Cameron, naturally, replied that, if Miliband was so worried about borrowing, why did he want to increase it? Miliband should have replied that while Labour would borrow for growth, the Tories are borrowing due to recession. But, perhaps fearing that PMQs wouldn’t allow for an explanation of Keynes’s paradox of thrift, he simply declared that borrowing was “rising on his [Cameron’s] watch”. It was at this point that Cameron turned his attention to “predistribution”, the zeitgeisty concept Miliband discussed in his speech last week. It meant he said, borrowing a quip from Danny Alexander, that “you spend the money before you actually get it, and I think you’ll find that’s why we’re in the mess we’re in right now.” Seated next to Miliband, Ed Balls, who yesterday described “predistribution” as “a good idea looking for a good label”, looked visibly unnerved.
As a result, Miliband’s next question – “Is he going to be a beneficiary of the 50p tax cut?” – couldn’t help sounding rather desperate. Cameron failed to answer it, just as he failed to say whether the government would rip up its debt target, but his replies were sufficiently strong for this to be of little consequence.

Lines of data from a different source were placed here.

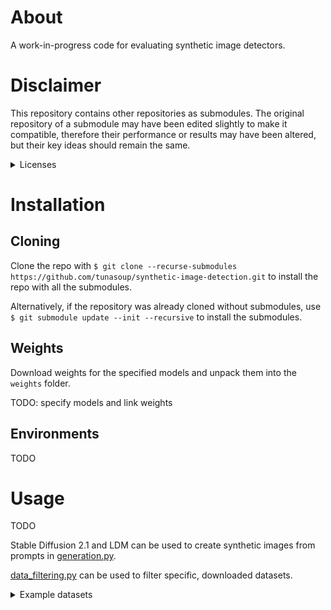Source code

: # About
A work-in-progress code for evaluating synthetic image detectors.

# Disclaimer
This repository contains other repositories as submodules.
The original repository of a submodule may have been edited slightly to make it compatible,
therefore their performance or results may have been altered, but their key ideas should remain the same.
<details close>
<summary>Licenses</summary>

| Method                                                                    | License                                                                                |
|:--------------------------------------------------------------------------|:---------------------------------------------------------------------------------------|
| [CNNDetection](https://github.com/PeterWang512/CNNDetection)              | Creative Commons Attribution-NonCommercial-ShareAlike 4.0 International Public License |
| [GAN-image-detection](https://github.com/polimi-ispl/GAN-image-detection) | GNU GENERAL PUBLIC LICENSE                                                             |

</details>

# Installation
## Cloning
Clone the repo with
``$ git clone --recurse-submodules https://github.com/tunasoup/synthetic-image-detection.git``
to install the repo with all the submodules.

Alternatively, if the repository was already cloned without submodules, use 
``$ git submodule update --init --recursive`` to install the submodules.

## Weights
Download weights for the specified models and unpack them into the ``weights`` folder.

TODO: specify models and link weights

## Environments
TODO

# Usage
TODO

Stable Diffusion 2.1 and LDM can be used to create synthetic images from prompts in [generation.py](generation.py).

[data_filtering.py](utils/data_filtering.py) can be used to filter specific, downloaded datasets.

<details close>
<summary>Example datasets</summary>

| Name & download location                                                                           | Class | 
|:---------------------------------------------------------------------------------------------------|:------|
| [COCO 2014 validation](https://cocodataset.org/#download)                                          | Real  |
| [Midjourney v5.1](https://www.kaggle.com/datasets/iraklip/modjourney-v51-cleaned-data)             | Fake  | 
| [StyleGAN2](https://github.com/peterwang512/CNNDetection) (CNNDetection)                           | Fake  |
| [VQGAN](https://github.com/CompVis/taming-transformers) (Taming Transformers)                      | Fake  |
| [GANs and DMs](https://github.com/grip-unina/DMimageDetection) (DMimageDetection)                  | Fake  |

</details>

The man who invented predistribution, Joseph Hacker, had, Cameron observed, written a book called The Road To Nowhere. But Miliband “didn’t need to read it, he’s there already.” Rather optimistically, the Labour leader again asked the PM whether he would benefit from the abolition of the 50p rate (“a question he will have to answer between now and April”). But, today at least, buoyed by the cheers of Tory MPs, Cameron could happily ignore him.